Mistake 2: Forgetting That WebSocket Connections Are Stateful

"I'll just put a load balancer in front of the WebSocket servers."

Problem: A round-robin load balancer routes requests to different servers. The WebSocket connection lives on Server A, but the next request goes to Server B.

Better: Use sticky sessions for WebSocket connections and Redis Pub/Sub for cross-server message routing.

Mistake 3: Not Discussing How to Handle Disconnections

"Users are always connected."

Problem: Mobile devices lose connectivity constantly. The interviewer wants to hear your reconnection strategy, not a fairy tale.

Better: On disconnect, buffer messages in the message store. On reconnect, the client fetches missed messages via REST API using the last-received message ID as a cursor.

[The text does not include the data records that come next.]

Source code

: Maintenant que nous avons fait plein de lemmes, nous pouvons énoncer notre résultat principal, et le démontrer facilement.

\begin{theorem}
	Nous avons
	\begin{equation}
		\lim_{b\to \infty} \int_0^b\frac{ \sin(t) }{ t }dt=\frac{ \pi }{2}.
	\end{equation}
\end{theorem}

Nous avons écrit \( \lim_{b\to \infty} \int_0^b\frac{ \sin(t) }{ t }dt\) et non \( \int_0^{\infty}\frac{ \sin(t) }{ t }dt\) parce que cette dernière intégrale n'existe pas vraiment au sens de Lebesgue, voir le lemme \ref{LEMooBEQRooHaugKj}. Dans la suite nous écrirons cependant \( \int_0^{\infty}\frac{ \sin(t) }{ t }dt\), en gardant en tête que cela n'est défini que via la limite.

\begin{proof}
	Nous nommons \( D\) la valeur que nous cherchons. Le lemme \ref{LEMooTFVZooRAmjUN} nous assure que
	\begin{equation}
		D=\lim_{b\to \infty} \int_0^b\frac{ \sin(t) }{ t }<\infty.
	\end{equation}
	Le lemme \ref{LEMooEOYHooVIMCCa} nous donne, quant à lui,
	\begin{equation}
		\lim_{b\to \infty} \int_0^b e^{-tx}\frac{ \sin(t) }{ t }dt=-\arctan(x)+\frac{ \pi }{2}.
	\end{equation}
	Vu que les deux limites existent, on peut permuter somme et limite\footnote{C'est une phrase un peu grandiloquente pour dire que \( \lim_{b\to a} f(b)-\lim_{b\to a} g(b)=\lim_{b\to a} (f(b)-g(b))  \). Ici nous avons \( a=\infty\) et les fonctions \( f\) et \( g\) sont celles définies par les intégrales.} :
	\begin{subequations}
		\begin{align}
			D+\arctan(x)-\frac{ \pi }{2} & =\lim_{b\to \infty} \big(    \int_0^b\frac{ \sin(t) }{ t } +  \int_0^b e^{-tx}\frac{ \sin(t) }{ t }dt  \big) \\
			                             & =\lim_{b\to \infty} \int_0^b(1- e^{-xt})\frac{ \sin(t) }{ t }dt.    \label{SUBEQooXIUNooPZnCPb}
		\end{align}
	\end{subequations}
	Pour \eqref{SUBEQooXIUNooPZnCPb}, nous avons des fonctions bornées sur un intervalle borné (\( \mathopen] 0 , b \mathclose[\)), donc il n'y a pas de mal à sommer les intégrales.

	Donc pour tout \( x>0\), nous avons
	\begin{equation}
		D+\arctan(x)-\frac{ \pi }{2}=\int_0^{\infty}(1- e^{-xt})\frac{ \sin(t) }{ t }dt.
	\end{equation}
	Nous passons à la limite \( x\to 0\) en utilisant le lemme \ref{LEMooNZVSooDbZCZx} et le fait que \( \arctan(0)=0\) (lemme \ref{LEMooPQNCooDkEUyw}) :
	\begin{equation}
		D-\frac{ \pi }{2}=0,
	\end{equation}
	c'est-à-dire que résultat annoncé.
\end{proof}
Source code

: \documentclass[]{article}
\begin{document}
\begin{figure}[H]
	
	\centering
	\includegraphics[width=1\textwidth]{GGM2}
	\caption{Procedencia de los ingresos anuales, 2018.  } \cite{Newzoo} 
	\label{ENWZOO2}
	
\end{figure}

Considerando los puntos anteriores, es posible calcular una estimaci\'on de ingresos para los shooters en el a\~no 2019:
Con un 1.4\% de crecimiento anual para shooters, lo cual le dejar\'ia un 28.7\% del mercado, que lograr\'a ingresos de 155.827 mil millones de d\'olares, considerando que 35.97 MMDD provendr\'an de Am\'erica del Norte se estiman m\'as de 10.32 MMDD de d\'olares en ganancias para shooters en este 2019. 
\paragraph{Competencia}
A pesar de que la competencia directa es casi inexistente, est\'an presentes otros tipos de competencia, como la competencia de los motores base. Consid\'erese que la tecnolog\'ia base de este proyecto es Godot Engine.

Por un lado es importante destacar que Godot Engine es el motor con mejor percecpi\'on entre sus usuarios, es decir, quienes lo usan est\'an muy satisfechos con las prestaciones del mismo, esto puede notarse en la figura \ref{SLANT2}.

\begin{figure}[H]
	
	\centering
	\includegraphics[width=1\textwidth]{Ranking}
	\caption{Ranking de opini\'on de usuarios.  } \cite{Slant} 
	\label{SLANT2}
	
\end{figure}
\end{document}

Mistake 4: Confusing WebSockets with SSE

"I'll use Server-Sent Events for the chat system."

Problem: SSE is one-directional, server to client only. Chat requires bidirectional communication.

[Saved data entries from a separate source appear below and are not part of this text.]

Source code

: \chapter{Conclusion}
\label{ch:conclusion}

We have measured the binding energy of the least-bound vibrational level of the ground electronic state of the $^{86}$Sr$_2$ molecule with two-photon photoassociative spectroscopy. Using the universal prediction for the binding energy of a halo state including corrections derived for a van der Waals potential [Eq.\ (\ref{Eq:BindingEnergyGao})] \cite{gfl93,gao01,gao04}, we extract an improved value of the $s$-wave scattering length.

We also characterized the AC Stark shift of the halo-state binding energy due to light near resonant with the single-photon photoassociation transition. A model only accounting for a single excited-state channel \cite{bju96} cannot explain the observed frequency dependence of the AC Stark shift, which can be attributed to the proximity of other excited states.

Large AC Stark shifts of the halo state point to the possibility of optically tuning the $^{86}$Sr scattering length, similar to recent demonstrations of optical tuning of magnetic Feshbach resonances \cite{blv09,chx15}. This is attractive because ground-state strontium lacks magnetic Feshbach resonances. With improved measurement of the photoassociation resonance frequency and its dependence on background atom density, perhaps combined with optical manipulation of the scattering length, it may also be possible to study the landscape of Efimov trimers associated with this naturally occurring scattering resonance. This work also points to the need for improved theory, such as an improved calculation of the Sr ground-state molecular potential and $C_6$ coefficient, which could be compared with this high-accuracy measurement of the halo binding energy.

Better: WebSockets for bidirectional real-time communication. SSE only for one-way server pushes like notification feeds. Know the difference.


Summary: What to Remember

  • HTTP = request-response, WebSockets = persistent bidirectional connection. Know when each is appropriate
  • WebSockets eliminate polling overhead. The server pushes data the instant it happens
  • The handshake upgrades an HTTP connection to WebSocket (101 Switching Protocols)
  • Scaling challenge: WebSocket connections are stateful, tied to a specific server
  • Cross-server routing: use Redis Pub/Sub or a connection registry to deliver messages across servers
  • Presence systems: Redis with TTL for automatic offline detection on heartbeat timeout
  • Always plan for disconnections. Buffer messages server-side, and fetch missed messages on reconnect via REST
  • SSE is for one-way server pushes, WebSockets are for bidirectional real-time communication

Key numbers to have ready:

  • HTTP header overhead: ~800 bytes per request
  • WebSocket frame overhead: 2-6 bytes
  • Heartbeat interval: typically 30 seconds
  • Presence TTL: typically 60 seconds

Interview golden rule:

Don't just say "I'll use WebSockets." Explain why HTTP
polling fails at scale, how you handle cross-server routing,
what happens when users disconnect, and how you track presence.